Question 10:
At 25 °C, the degree of ionization of pure water at equilibrium is:
Water has an extremely low degree of ionization at 25°C, with exactly 2 H⁺ (or OH⁻) ions per 10⁹ water molecules, corresponding to α ≈ 1.8–2 × 10⁻⁹ based on Kw = 1.0 × 10⁻¹⁴.

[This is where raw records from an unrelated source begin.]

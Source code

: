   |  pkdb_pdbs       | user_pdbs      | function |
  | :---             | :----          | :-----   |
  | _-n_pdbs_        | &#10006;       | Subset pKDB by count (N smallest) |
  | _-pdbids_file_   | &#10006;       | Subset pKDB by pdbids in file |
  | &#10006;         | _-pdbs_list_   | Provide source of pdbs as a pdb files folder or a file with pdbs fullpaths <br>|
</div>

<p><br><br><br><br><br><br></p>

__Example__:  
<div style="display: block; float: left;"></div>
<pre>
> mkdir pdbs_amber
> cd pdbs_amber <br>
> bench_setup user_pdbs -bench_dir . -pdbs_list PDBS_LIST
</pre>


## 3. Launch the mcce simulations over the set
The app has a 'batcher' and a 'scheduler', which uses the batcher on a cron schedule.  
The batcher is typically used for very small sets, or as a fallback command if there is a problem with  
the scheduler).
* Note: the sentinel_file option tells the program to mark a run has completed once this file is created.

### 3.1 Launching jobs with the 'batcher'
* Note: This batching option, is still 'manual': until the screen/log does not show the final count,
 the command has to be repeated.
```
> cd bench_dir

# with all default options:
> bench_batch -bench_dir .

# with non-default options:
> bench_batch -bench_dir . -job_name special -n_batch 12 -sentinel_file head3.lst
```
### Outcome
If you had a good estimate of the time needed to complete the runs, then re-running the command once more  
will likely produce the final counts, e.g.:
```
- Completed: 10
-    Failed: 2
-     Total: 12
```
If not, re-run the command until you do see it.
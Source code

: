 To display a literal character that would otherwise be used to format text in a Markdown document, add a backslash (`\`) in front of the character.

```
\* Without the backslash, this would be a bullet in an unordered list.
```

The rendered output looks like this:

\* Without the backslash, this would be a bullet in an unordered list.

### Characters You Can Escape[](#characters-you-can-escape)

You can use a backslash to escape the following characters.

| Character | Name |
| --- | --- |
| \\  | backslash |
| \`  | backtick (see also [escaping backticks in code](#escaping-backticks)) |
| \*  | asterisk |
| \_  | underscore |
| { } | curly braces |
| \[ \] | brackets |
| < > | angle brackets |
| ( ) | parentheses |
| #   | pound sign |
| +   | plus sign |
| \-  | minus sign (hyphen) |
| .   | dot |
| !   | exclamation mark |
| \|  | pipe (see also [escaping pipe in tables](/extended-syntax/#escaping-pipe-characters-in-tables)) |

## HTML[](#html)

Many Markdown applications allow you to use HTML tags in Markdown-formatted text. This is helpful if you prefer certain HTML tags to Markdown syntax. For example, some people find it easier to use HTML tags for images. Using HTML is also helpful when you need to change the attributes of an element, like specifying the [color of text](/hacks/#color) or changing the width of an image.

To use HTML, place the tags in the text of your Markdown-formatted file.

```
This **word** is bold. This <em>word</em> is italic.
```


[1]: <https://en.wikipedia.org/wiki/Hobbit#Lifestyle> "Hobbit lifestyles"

Correct Answer: (C) 2 per 10⁹ molecules
In pure water, [H⁺] = [OH⁻] = 10⁻⁷ M from Kw = 10⁻¹⁴ at 25°C. Water concentration is ~55.5 M (1000/18 g/L), so α = 10⁻⁷ / 55.5 ≈ 1.8 × 10⁻⁹, or ~2 ions dissociated per 10⁹ molecules.
Options Breakdown
| Option | Value | Explanation |
|---|---|---|
| (A) | 20 per 10⁹ | Too high (~10x actual); would imply [H⁺] ≈ 1.1 × 10⁻⁶ M, Kw ≈ 10⁻¹² (wrong temp or impure water). |
| (B) | 10 per 10⁹ | Still high (~5x); α ≈ 10⁻⁸, inconsistent with standard Kw=10⁻¹⁴. |
| (C) | 2 per 10⁹ | Correct; rounds 1.8 × 10⁻⁹ precisely for MCQs, matching [H⁺]=10⁻⁷ M. |
| (D) | 12 per 10⁹ | Overestimate (~6x); no standard condition fits this value. |
Calculation Insight
α = √(Kw / C_H2O) ≈ √(10⁻¹⁴ / 55.5) ≈ 1.8 × 10⁻⁹; multiply by 10⁹ molecules gives ~2 ions. This underscores water’s neutrality (pH=7) despite autoionization.